Packer 10, according to this invention, is basically conventional. I.e., it has a rectangular peripheral frame 12. (FIG. 3). To this rectangular frame 12 are mounted bearing blocks 14 to which are journaled shafts. A plurality of pneumatic tires 16 are mounted upon the shafts which pack the road. A super structure frame includes two beams 18 which extend above the tires immediately above the bearing blocks 14. Runners 20 are spaced about one-fourth from the sides. Stated otherwise, the distance between the two runners 20 is approximately half the width of the rectangular frame 12. As stated before, the packer as described to this point is purely conventional and the construction of such packer is well within the skills of those mechanics knowledgeable in the road building and maintaining arts.

A pair of ears 22 is mounted upon the rectangular frame 12 immediately forward of the connection of the runners 20 to the forward portion of the rectangular frame 12. Between the two ears on each side is connected draft link 24. The connection of the link between the ears may be accomplished by a pin as is customary in this art.

Two plates 26 are used. Each of the plates 26 is bolted to the frame of the motor grader by a plurality of bolts (six illustrated) at the lowest and most rear position it can be attached. Each of the two plates 26 is connected one on each side of the tool box of a conventional motor grader. At the lower, rear corner of each plate is attached a pair of plate draft ears 28. Each of the draft links 24 is pinned to the plate draft ears by a pin as is conventional in the art. Therefore, it may be seen that we have provided for the pulling or the draft of the packer 10. Also, particularly referring to FIG. 2, when the packer is in the raised position, the draft links 24 provide a certain flexibility so that the front tires 16 of the wheel packer 10 can be raised off the ground and the packer is not merely hinged to the rear of the motor grader M.

On each of the runners 20 and centered between the two beams 18 is a pair of press ears 30. The lower part of press or fork link 32 is attached to each of the press ears 30 by a pin, conventionally. The fork links are so referred inasmuch as they have two plates of metal which are spaced from one another at the top so yoke arm 34 may extend between the two plates. Another plate is welded between the two spaced-apart plates at the bottom so the bottom plate of the fork link 32 fits between the two press ears 30 of each pair, as stated before. As indicated, each of the yoke arms 34 is pinned, conventionally, to the top of the fork links 32. The forward end of each yoke arm extends to trunnion 36 which is securely and rigidly attached to the upper portion of each of the plates 26 at about the midpoint of the length of the plate (FIG. 2).

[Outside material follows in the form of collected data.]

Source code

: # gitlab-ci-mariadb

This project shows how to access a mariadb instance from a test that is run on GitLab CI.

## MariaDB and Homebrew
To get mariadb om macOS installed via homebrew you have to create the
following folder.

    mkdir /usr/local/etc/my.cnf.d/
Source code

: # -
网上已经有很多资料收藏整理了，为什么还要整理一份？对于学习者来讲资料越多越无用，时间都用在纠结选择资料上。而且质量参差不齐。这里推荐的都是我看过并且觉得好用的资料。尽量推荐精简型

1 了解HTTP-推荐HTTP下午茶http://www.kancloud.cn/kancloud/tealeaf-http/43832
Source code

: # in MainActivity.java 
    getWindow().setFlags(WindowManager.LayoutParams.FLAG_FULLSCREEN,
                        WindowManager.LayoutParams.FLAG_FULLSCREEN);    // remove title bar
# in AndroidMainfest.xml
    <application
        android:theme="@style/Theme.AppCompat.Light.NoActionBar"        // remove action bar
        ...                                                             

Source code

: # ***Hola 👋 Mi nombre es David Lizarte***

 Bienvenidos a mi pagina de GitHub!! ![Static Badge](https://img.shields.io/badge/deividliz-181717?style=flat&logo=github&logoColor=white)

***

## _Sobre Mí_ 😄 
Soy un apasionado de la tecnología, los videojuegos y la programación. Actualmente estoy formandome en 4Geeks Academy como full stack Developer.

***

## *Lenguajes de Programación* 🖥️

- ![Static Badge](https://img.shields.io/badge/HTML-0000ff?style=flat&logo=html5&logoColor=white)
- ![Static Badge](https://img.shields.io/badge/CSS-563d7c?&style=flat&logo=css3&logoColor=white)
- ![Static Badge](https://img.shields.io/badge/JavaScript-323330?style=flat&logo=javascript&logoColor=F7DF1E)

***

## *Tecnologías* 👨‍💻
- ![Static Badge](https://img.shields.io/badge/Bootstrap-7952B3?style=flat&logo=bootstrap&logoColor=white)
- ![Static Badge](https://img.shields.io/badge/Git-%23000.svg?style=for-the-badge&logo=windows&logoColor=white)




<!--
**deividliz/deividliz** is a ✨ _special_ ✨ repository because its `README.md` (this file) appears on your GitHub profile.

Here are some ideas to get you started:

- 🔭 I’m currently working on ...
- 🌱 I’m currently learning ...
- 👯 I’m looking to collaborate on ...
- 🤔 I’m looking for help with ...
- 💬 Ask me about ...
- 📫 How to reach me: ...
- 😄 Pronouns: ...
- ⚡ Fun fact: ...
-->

The two arms 34 are connected by yoke beam 38. The yoke beam 38 is located vertically above about the forward portion of the rectangular frame 12 which would be about vertically above the ears 22 thereon. At the midpoint of the beam 38 is located a boss to which is attached clevis 40 of the rod 42 of hydraulic cylinder 44. The hydraulic lines from the hydraulic cylinder 44 have not been shown for clarity of illustration, but it is understood that modern motor grader equipment and all modern road building equipment has a source of hydraulic pressure and these hydraulic lines can be connected thereto so the hydraulic cylinder 44 can be operated. It is understood that it is a double acting cylinder, being able to either lift the packer 10 through the yoke or push down on the packer 10 through the yoke. The bottom of the cylinder 44 is attached to a special lug 46 which is attached to the rear of the motor grader in lieu of the hitch normally located thereon. The replacement of a normal hitch with a lug for this purpose is well within the skill of ordinary mechanics of this art.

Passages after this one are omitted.